Quand je suis revenue, la maison tournait déjà sans moi. Mes parents avaient appris à vivre avec un vide qu'ils avaient comblé. Et au centre de ce nouveau cercle, il y avait Jolie.
Tout l'amour, toute l'attention, toutes les priorités : pour elle.
Moi j'étais la pièce rapportée. L'étrangère qui revenait réclamer une place déjà prise.
J'espérais une famille.
J'ai trouvé une famille qui avait continué sans moi.
Avec le recul, j'aurais aimé qu'on me prévienne. Qu'on me dise : "Jolie est revenue d'Europe. Elle a repris contact avec Jud. Elle compte pour lui."
J'aurais pu me préparer. Bâtir des défenses.
Mais on ne m'a rien dit.
Et trois ans après ce mariage imposé, j'avais la vérité en pleine figure, en haute définition, sur mon téléphone.
Mon téléphone a vibré de nouveau dans ma paume.
Je l'ai regardé.
Appel vidéo entrant.
Jolie.
Mon cœur battait trop fort. Une part de moi voulait raccrocher, bloquer, disparaître. Une autre avait besoin de comprendre. Pourquoi maintenant ? Pourquoi moi ? Pourquoi cette cruauté posée là, comme un cadeau ?

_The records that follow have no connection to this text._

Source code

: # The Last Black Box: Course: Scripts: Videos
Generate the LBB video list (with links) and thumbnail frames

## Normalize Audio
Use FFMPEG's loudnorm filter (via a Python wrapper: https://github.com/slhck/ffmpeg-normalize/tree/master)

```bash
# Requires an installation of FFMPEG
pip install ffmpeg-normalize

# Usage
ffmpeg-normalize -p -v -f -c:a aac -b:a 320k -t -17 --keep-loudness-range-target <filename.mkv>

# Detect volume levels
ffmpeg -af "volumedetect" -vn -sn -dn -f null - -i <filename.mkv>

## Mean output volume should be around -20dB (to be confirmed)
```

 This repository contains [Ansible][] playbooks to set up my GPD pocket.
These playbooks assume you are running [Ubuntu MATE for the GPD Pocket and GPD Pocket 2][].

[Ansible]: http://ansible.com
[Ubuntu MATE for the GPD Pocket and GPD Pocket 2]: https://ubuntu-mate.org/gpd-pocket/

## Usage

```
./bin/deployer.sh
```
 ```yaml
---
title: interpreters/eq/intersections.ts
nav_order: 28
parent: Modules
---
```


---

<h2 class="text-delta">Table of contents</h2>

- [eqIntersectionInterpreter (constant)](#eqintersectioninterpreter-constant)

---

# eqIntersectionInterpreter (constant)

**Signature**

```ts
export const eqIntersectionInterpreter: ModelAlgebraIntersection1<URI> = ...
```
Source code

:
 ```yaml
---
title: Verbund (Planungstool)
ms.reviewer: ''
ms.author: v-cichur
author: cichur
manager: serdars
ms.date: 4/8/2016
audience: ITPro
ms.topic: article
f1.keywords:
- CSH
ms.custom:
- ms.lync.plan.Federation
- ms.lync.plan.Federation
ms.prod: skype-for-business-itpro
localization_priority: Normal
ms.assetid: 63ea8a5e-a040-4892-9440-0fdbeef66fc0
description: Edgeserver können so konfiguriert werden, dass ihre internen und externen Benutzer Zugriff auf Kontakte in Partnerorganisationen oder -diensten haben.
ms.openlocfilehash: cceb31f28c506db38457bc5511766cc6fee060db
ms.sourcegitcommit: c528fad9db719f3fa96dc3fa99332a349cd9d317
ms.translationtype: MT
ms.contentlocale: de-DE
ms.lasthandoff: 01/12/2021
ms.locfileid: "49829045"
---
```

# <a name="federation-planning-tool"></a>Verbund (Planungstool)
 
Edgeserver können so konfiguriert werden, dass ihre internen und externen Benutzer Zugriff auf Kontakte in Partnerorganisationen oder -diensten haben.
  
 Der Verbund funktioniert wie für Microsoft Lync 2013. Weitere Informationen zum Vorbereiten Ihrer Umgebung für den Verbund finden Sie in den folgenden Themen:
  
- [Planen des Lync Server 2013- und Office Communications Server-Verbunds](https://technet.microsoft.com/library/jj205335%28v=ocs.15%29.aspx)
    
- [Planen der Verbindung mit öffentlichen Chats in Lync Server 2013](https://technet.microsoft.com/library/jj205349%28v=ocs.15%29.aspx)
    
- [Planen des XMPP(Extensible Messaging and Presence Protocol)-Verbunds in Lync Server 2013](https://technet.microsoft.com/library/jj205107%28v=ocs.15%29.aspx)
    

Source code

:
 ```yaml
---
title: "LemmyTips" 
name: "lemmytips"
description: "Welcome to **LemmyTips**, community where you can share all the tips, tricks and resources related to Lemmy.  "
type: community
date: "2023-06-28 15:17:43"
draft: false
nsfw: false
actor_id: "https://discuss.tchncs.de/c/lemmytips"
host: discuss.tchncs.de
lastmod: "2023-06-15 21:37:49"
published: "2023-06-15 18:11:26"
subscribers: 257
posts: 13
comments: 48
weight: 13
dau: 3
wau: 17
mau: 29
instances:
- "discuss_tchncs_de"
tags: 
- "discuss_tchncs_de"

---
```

J'ai inspiré. Une fois. Deux fois.
Et j'ai décroché.
L'écran s'est allumé.
C'était bien elle. Même suite, même lumière. Ses cheveux gouttaient encore, une serviette blanche autour d'elle. Elle m'a regardée droit dans les yeux et a souri. Un sourire calme. Un sourire qui disait : "Je sais que tu as vu."
Je n'ai rien dit.
Elle non plus, au début. Elle avait l'air parfaitement à l'aise, comme si elle venait de me montrer une photo de vacances.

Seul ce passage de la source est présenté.